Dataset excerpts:

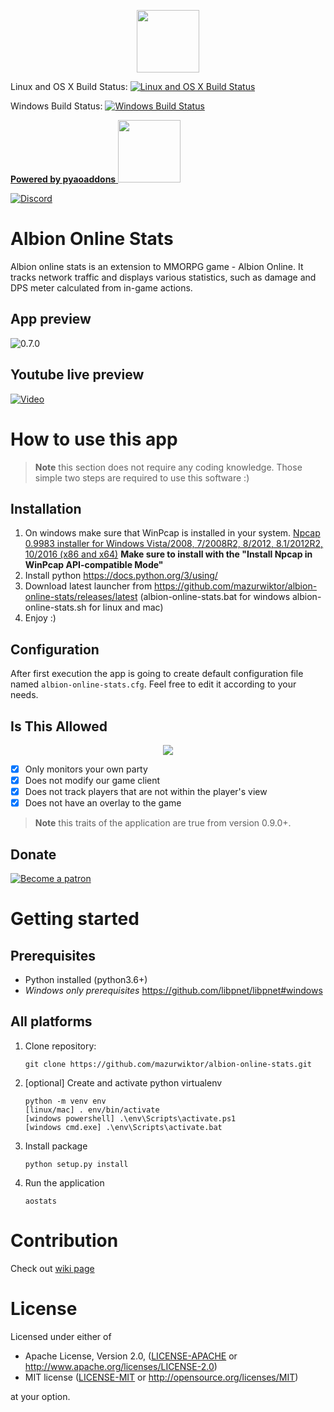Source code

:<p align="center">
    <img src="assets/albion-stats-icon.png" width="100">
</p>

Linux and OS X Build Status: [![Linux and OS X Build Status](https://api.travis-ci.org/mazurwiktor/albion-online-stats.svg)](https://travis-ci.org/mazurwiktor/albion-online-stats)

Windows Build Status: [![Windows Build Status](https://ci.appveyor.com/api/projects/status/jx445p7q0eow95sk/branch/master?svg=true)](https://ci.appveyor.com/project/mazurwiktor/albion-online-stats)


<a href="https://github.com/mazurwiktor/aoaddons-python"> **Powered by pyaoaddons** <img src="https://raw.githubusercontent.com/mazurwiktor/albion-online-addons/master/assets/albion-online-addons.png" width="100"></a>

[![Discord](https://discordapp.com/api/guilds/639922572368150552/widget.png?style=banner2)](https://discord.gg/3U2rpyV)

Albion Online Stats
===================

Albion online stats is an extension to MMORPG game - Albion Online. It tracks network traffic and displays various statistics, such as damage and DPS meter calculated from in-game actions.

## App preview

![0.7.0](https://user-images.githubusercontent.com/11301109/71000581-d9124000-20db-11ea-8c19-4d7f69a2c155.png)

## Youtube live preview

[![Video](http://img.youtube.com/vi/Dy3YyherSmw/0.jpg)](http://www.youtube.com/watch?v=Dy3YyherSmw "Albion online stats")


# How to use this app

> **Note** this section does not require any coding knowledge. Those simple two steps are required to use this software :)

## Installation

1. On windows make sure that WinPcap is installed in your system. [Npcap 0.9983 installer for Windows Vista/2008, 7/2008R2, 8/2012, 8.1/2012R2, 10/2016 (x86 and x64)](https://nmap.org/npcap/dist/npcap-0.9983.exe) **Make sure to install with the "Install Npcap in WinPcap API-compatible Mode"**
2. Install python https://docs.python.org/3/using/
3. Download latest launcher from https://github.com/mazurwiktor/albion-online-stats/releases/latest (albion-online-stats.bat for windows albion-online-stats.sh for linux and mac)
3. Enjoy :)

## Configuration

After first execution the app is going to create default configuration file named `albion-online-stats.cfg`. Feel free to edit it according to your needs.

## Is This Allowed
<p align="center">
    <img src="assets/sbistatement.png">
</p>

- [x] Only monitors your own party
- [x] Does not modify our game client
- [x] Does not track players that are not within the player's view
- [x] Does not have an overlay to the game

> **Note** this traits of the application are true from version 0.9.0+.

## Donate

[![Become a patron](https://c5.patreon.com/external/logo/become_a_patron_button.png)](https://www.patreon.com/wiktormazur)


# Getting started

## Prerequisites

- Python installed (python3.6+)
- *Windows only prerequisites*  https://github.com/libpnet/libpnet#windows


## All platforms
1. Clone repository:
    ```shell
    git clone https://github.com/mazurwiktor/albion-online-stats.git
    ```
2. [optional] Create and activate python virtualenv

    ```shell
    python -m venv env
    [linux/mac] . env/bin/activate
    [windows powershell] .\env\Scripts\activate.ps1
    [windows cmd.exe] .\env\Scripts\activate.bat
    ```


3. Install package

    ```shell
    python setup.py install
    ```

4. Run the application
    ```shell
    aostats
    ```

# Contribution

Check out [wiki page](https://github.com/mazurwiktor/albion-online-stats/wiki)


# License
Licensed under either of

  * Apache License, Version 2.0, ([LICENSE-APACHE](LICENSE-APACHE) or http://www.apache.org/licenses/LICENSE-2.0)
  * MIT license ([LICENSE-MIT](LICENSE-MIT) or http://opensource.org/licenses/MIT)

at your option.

### Activity
Produce an exact copy of the lines from the one containing "3. Enjoy :)" through the final line of the data, both ends included, and only those.

### Response to this exercise
3. Enjoy :)

## Configuration

After first execution the app is going to create default configuration file named `albion-online-stats.cfg`. Feel free to edit it according to your needs.

## Is This Allowed
<p align="center">
    <img src="assets/sbistatement.png">
</p>

- [x] Only monitors your own party
- [x] Does not modify our game client
- [x] Does not track players that are not within the player's view
- [x] Does not have an overlay to the game

> **Note** this traits of the application are true from version 0.9.0+.

## Donate

[![Become a patron](https://c5.patreon.com/external/logo/become_a_patron_button.png)](https://www.patreon.com/wiktormazur)


# Getting started

## Prerequisites

- Python installed (python3.6+)
- *Windows only prerequisites*  https://github.com/libpnet/libpnet#windows


## All platforms
1. Clone repository:
    ```shell
    git clone https://github.com/mazurwiktor/albion-online-stats.git
    ```
2. [optional] Create and activate python virtualenv

    ```shell
    python -m venv env
    [linux/mac] . env/bin/activate
    [windows powershell] .\env\Scripts\activate.ps1
    [windows cmd.exe] .\env\Scripts\activate.bat
    ```


3. Install package

    ```shell
    python setup.py install
    ```

4. Run the application
    ```shell
    aostats
    ```

# Contribution

Check out [wiki page](https://github.com/mazurwiktor/albion-online-stats/wiki)


# License
Licensed under either of

  * Apache License, Version 2.0, ([LICENSE-APACHE](LICENSE-APACHE) or http://www.apache.org/licenses/LICENSE-2.0)
  * MIT license ([LICENSE-MIT](LICENSE-MIT) or http://opensource.org/licenses/MIT)

at your option.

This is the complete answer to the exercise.